You can read my full essay, here.
And as always, I would love to hear your thoughts.
Did you watch Pretty Baby? How did it make you feel? Also, if you also happened to watch the Pamela Anderson documentary (which I also wrote about) did you catch that both Anderson and Shields made Broadway comebacks as Roxie Hart in Chicago? Because I feel like we need to talk about that, too!?
In the words of my friend, Veronika, “…the cure to the world’s existential malaise… the *ONLY cure
is
BROADWAY.”
*That, and women owning their stories while raising a new generation of children hell-bent on rewriting the narrative.
I watched both documentaries... I thought that Pamela Anderson appeared more open and honest, but that is only my perception.
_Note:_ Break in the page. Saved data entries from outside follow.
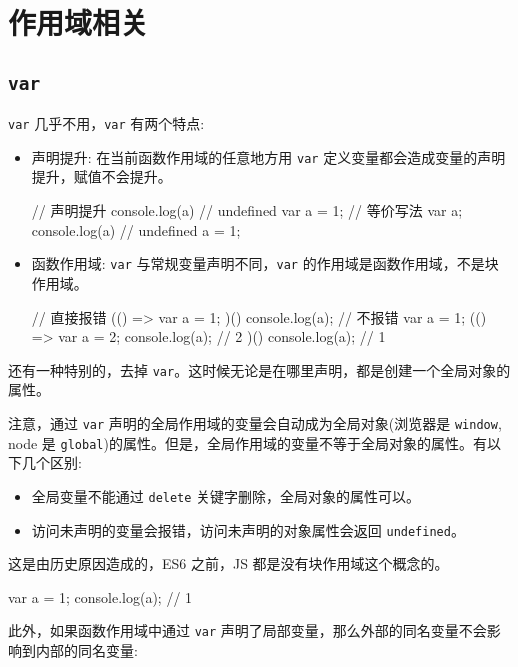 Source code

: \section{作用域相关}

\subsection{\texttt{var}}

\texttt{var} 几乎不用，\texttt{var} 有两个特点:
\begin{itemize}
  \item 声明提升: 在当前函数作用域的任意地方用 \texttt{var} 定义变量都会造成变量的声明提升，赋值不会提升。
\begin{JavaScript}
// 声明提升
console.log(a)  // undefined
var a = 1;
// 等价写法
var a;
console.log(a)  // undefined
a = 1;
\end{JavaScript}
  \item 函数作用域: \texttt{var} 与常规变量声明不同，\texttt{var} 的作用域是函数作用域，不是块作用域。
\begin{JavaScript}
// 直接报错
(() => {
  var a = 1;
})()
console.log(a);
// 不报错
var a = 1;
(() => {
  var a = 2;
  console.log(a); // 2
})()
console.log(a); // 1
\end{JavaScript}
\end{itemize}

还有一种特别的，去掉 \texttt{var}。这时候无论是在哪里声明，都是创建一个全局对象的属性。

注意，通过 \texttt{var} 声明的全局作用域的变量会自动成为全局对象(浏览器是 \texttt{window}, node 是 \texttt{global})的属性。但是，全局作用域的变量不等于全局对象的属性。有以下几个区别:

\begin{itemize}
  \item 全局变量不能通过 \texttt{delete} 关键字删除，全局对象的属性可以。
  \item 访问未声明的变量会报错，访问未声明的对象属性会返回 \texttt{undefined}。
\end{itemize}

这是由历史原因造成的，ES6 之前，JS 都是没有块作用域这个概念的。

\begin{JavaScript}
{
  var a = 1;
}
console.log(a); // 1
\end{JavaScript}

此外，如果函数作用域中通过 \texttt{var} 声明了局部变量，那么外部的同名变量不会影响到内部的同名变量:

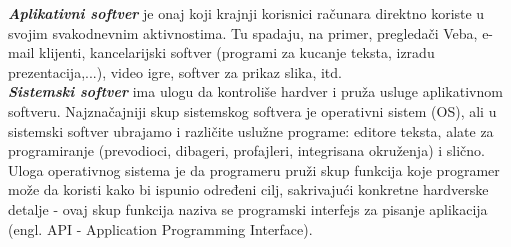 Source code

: \documentclass[a4paper]{article}
\begin{document}
{\begin{itemize}
\end{itemize}
\textbf{\em Aplikativni softver} je onaj koji krajnji korisnici računara direktno koriste u svojim svakodnevnim aktivnostima. Tu spadaju, na primer, pregledači Veba, e-mail klijenti, kancelarijski softver (programi za kucanje teksta, izradu prezentacija,...), video igre, softver za prikaz slika, itd.\\
\textbf{\em Sistemski softver} ima ulogu da kontroliše hardver i pruža usluge aplikativnom softveru. Najznačajniji skup sistemskog softvera je operativni sistem (OS), ali u sistemski softver ubrajamo i različite uslužne programe: editore teksta, alate za programiranje (prevodioci, dibageri, profajleri, integrisana okruženja) i slično. Uloga operativnog sistema je da programeru pruži skup funkcija koje programer može da koristi kako bi ispunio određeni cilj, sakrivajući konkretne hardverske detalje - ovaj skup funkcija naziva se programski interfejs za pisanje aplikacija (engl. API - Application Programming Interface).

}
\end{document}
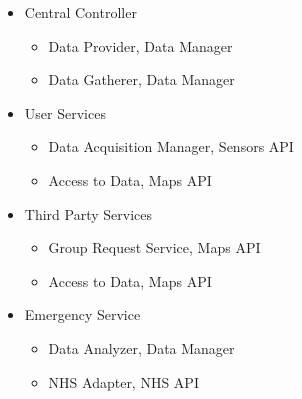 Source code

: \begin{itemize}
    \item Central Controller
    \begin{itemize}
        \item Data Provider, Data Manager
        \item Data Gatherer, Data Manager
    \end{itemize}
    \item User Services
    \begin{itemize}
        \item Data Acquisition Manager, Sensors API
        \item Access to Data, Maps API
    \end{itemize}
    \item Third Party Services
    \begin{itemize}
        \item Group Request Service, Maps API
        \item Access to Data, Maps API
    \end{itemize}
    \clearpage
    \item Emergency Service
    \begin{itemize}
        \item Data Analyzer, Data Manager
        \item NHS Adapter, NHS API
    \end{itemize}
\end{itemize}


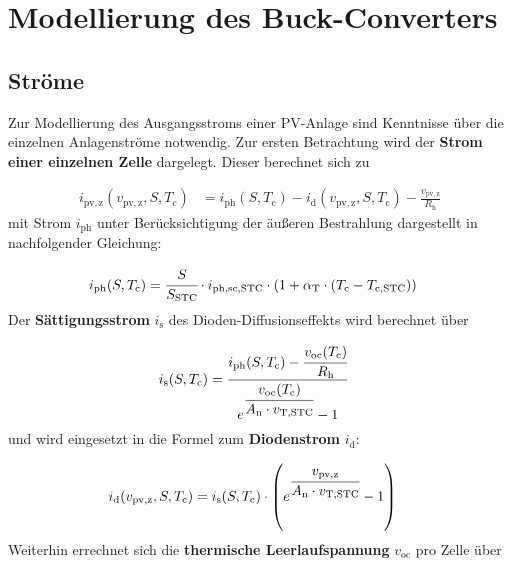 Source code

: \section{Modellierung des Buck-Converters} \label{sec:Modellierung}

\subsection{Ströme} \label{sec:Stroeme}

Zur Modellierung des Ausgangsstroms einer PV-Anlage sind Kenntnisse über die einzelnen Anlagenströme notwendig. Zur ersten Betrachtung wird der \textbf{Strom einer einzelnen Zelle} dargelegt. Dieser berechnet sich zu

\begin{align}
    i_{\mathrm{pv,z}}(v_{\mathrm{pv,z}}, S, T_{\mathrm{c}}) &= i_{\mathrm{ph}}(S, T_{\mathrm{c}}) - i_{\mathrm{d}}(v_{\mathrm{pv,z}}, S, T_{\mathrm{c}}) - \frac{v_{\mathrm{pv,z}}}{R_{\mathrm{h}}}
    \label{eq:Gleichung2}
\end{align}
\newline
mit Strom $i_{\mathrm{ph}}$ unter Berücksichtigung der äußeren Bestrahlung dargestellt in nachfolgender Gleichung:

\begin{align*}
    i_{\mathrm{ph}}(S, T_{\mathrm{c}}) &= \cfrac{S}{S_{\mathrm{STC}}}\cdot i_{\mathrm{ph,sc,STC}}\cdot\left(1+\alpha_{\mathrm{T}}\cdot\left(T_{\mathrm{c}}-T_{\mathrm{c,STC}}\right)\right)
\end{align*}
\newline
Der \textbf{Sättigungsstrom} $i_{\mathrm{s}}$ des Dioden-Diffusionseffekts wird berechnet über

\begin{align*}
    i_{\mathrm{s}}(S, T_{\mathrm{c}}) &= \cfrac{i_{\mathrm{ph}}(S, T_{\mathrm{c}})-\cfrac{v_{\mathrm{oc}}(T_{\mathrm{c}})}{R_{\mathrm{h}}}}{e^{\cfrac{v_{\mathrm{oc}}(T_{\mathrm{c}})}{A_{\mathrm{n}}\cdot v_{\mathrm{T,STC}}}}-1}
\end{align*}
\newline
und wird eingesetzt in die Formel zum \textbf{Diodenstrom} $i_{\mathrm{d}}$:

\begin{align*}
    i_{\mathrm{d}}(v_{\mathrm{pv,z}}, S, T_{\mathrm{c}}) &= i_{\mathrm{s}}(S, T_{\mathrm{c}})\cdot \left(e^{\cfrac{v_{\mathrm{pv,z}}}{A_{\mathrm{n}}\cdot v_{\mathrm{T,STC}}}}-1\right)
\end{align*}
\newline
Weiterhin errechnet sich die \textbf{thermische Leerlaufspannung} $v_{\mathrm{oc}}$ pro Zelle über

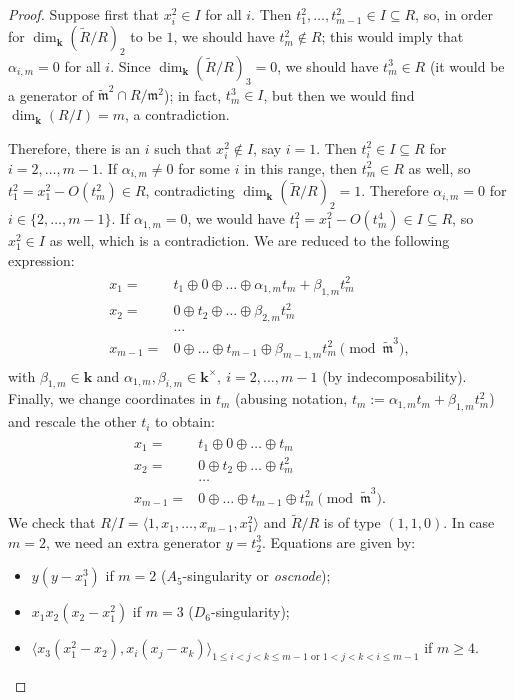 \documentclass{compositio}
\renewcommand{\k}{\mathbf k}
\newcommand{\m}{\mathfrak m}
\newcommand{\tR}{\widetilde{R}}
\newcommand{\tm}{\widetilde{\mathfrak m}}
\theoremstyle{plain}
\theoremstyle{definition}
\theoremstyle{remark}
\begin{document}
\begin{proof}
 Suppose first that $x_i^2\in I$ for all $i$. Then $t_1^2,\ldots,t_{m-1}^2\in I\subseteq R$, so, in order for $\dim_\k(\tR/R)_2$ to be $1$, we should have $t_m^2\notin R$; this would imply that $\alpha_{i,m}=0$ for all $i$. Since $\dim_\k(\tR/R)_3=0$, we should have $t_m^3\in R$ (it would be a generator of $\tm^2\cap R/\m^2$); in fact, $t_m^3\in I$, but then we would find $\dim_{\k}(R/I)=m$, a contradiction.
 
 Therefore, there is an $i$ such that $x_i^2\notin I$, say $i=1$. Then $t_i^2\in I\subseteq R$ for $i=2,\ldots,m-1$. If $\alpha_{i,m}\neq 0$ for some $i$ in this range, then $t_m^2\in R$ as well, so $t_1^2=x_1^2-O(t_m^2)\in R$, contradicting $\dim_\k(\tR/R)_2=1$. Therefore $\alpha_{i,m}=0$ for $i\in\{2,\ldots,m-1\}$. If $\alpha_{1,m}=0$, we would have $t_1^2=x_1^2-O(t_m^4)\in I\subseteq R$, so $x_1^2\in I$ as well, which is a contradiction. We are reduced to the following expression:
 \begin{align}\label{coordII-cs}
 \begin{split}
  x_1= & t_1\oplus0\oplus\ldots\oplus\alpha_{1,m}t_m+\beta_{1,m}t_m^2\\
  x_2= & 0\oplus t_2\oplus\ldots\oplus\beta_{2,m}t_m^2\\
  &\ldots\\
  x_{m-1}= & 0\oplus\ldots\oplus t_{m-1}\oplus \beta_{m-1,m}t_m^2 \pmod{\tm^3},
 \end{split}
 \end{align}
 with $\beta_{1,m}\in\k$ and $\alpha_{1,m},\beta_{i,m}\in\k^\times,\ i=2,\ldots,m-1$ (by indecomposability). Finally, we change coordinates in $t_m$ (abusing notation, $t_m:=\alpha_{1,m}t_m+\beta_{1,m}t_m^2$) and rescale the other $t_i$ to obtain:
 \begin{align}\label{coordII}
 \begin{split}
  x_1= & t_1\oplus0\oplus\ldots\oplus t_m\\
  x_2= & 0\oplus t_2\oplus\ldots\oplus t_m^2\\
  &\ldots\\
  x_{m-1}= & 0\oplus\ldots\oplus t_{m-1}\oplus t_m^2\pmod{\tm^3}.
 \end{split}
 \end{align}
 We check that $R/I=\langle 1,x_1,\ldots,x_{m-1},x_1^2\rangle$ and $\tR/R$ is of type $(1,1,0)$. In case $m=2$, we need an extra generator $y=t_2^3$. Equations are given by:
 \begin{itemize}
  \item $y(y-x_1^3)$ if $m=2$ ($A_5$-singularity or \emph{oscnode});
  \item $x_1x_2(x_2-x_1^2)$ if $m=3$ ($D_6$-singularity);
  \item $\langle x_3(x_1^2-x_2),x_i(x_j-x_k)\rangle_{1\leq i<j<k\leq m-1 \text{ or }1<j<k<i\leq m-1}$ if $m\geq 4$.
 \end{itemize}


\end{proof}
\end{document}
It's no surprise that Brooke Shields 'went along' with her circumstances... how else would one process being the exploited girl/teenager/woman while supporting her mother and herself financially? I'm glad her daughters see it all for what it really was yet I also hope that they are compassionate towards her because, dang, what a fucked up childhood she had. We love Brooke and Pamela!!!
Absolutely brilliant. You have a way of connecting the pieces and turning a tarnished mirror on all that is sick in our culture, while carving a path out of the slime. Thank you.